Немецкое командование принимает самые крутые меры к усилению сопротивления своих войск. Вчера немецким артиллерийским частям был передан по радио приказ — стрелять по своей отступающей пехоте осколочными снарядами. На все просьбы командиров частей разрешить отход немецкое командование неизменно отвечает: «Держитесь при любых обстоятельствах. Кто отойдёт — будет расстрелян».
И Гитлер, и Борман, и Геринг, и остальные — все они знали, что на улицах Берлина появились виселицы: на них болтаются немцы, не желающие больше защищать эту шайку; все они знали, что эсесовцы тратят почти столько же зарядов на расстрел отступающих солдат, сколько на стрельбу по наступающим русским. Сидя в своих бункерах, разбойники знали все…
Теперь, раздумывая среди чёрной, как чернила, монгольской степи, Бельц отлично понимал, что Геринг и не помышлял об «измене». Он никогда не решился бы на неё, боясь пули Гиммлера, только и искавшего повод отделаться от самого сильного соперника. Геринг, вероятно, вздохнул бы с облегчением, если бы знал, что случилось на севере после его бегства на юг. Уже 30 апреля Дениц получил радиограмму из имперской канцелярии:
«Раскрыт новый заговор. Согласно сообщению неприятельского радио, рейхсфюрер СС Гиммлер сделал через посредство Швеции предложение союзникам о капитуляции. Фюрер не был об этом информирован и с этим не согласен. Фюрер ждёт, что вы будете действовать против всех изменников молниеносно и решительно. Борман».

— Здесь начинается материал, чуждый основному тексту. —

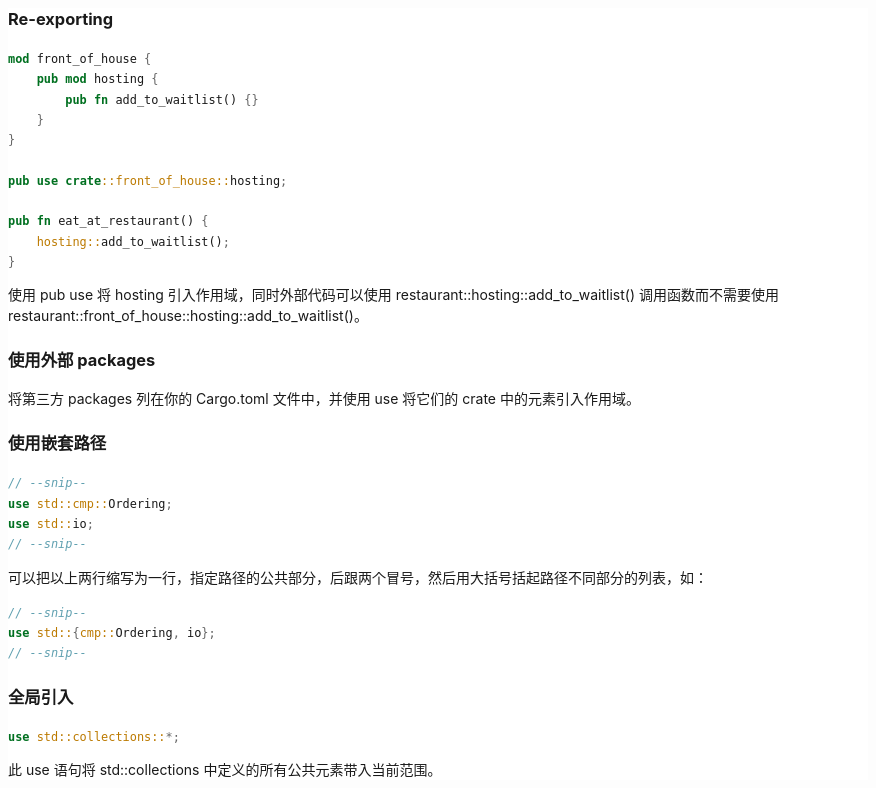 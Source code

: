 ### Re-exporting

```rust
mod front_of_house {
    pub mod hosting {
        pub fn add_to_waitlist() {}
    }
}

pub use crate::front_of_house::hosting;

pub fn eat_at_restaurant() {
    hosting::add_to_waitlist();
}
```

使用 pub use 将 hosting 引入作用域，同时外部代码可以使用 restaurant::hosting::add_to_waitlist() 调用函数而不需要使用 restaurant::front_of_house::hosting::add_to_waitlist()。

### 使用外部 packages

将第三方 packages 列在你的 Cargo.toml 文件中，并使用 use 将它们的 crate 中的元素引入作用域。

### 使用嵌套路径

```rust
// --snip--
use std::cmp::Ordering;
use std::io;
// --snip--
```

可以把以上两行缩写为一行，指定路径的公共部分，后跟两个冒号，然后用大括号括起路径不同部分的列表，如：

```rust
// --snip--
use std::{cmp::Ordering, io};
// --snip--
```

### 全局引入

```rust
use std::collections::*;
```

此 use 语句将 std::collections 中定义的所有公共元素带入当前范围。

Геринг плясал бы от удовольствия, если бы мог видеть Деница в минуту получения этого радиоприказа: «действовать молниеносно и решительно» против Гиммлера, в подчинении которого находились полиция, СС, гестапо, вся армия запаса, все силы внутренней охраны! Чем мог действовать Дениц: артиллерией стоявших на приколе старых броненосцев? Торпедными аппаратами подводных лодок? Чего стоила вся власть Деница? Борман, под влиянием уговоров Шпеера, 30 апреля послал все-таки депешу о назначении адмирала преемником фюрера, который уже не мог об этом и знать, так как был мёртв.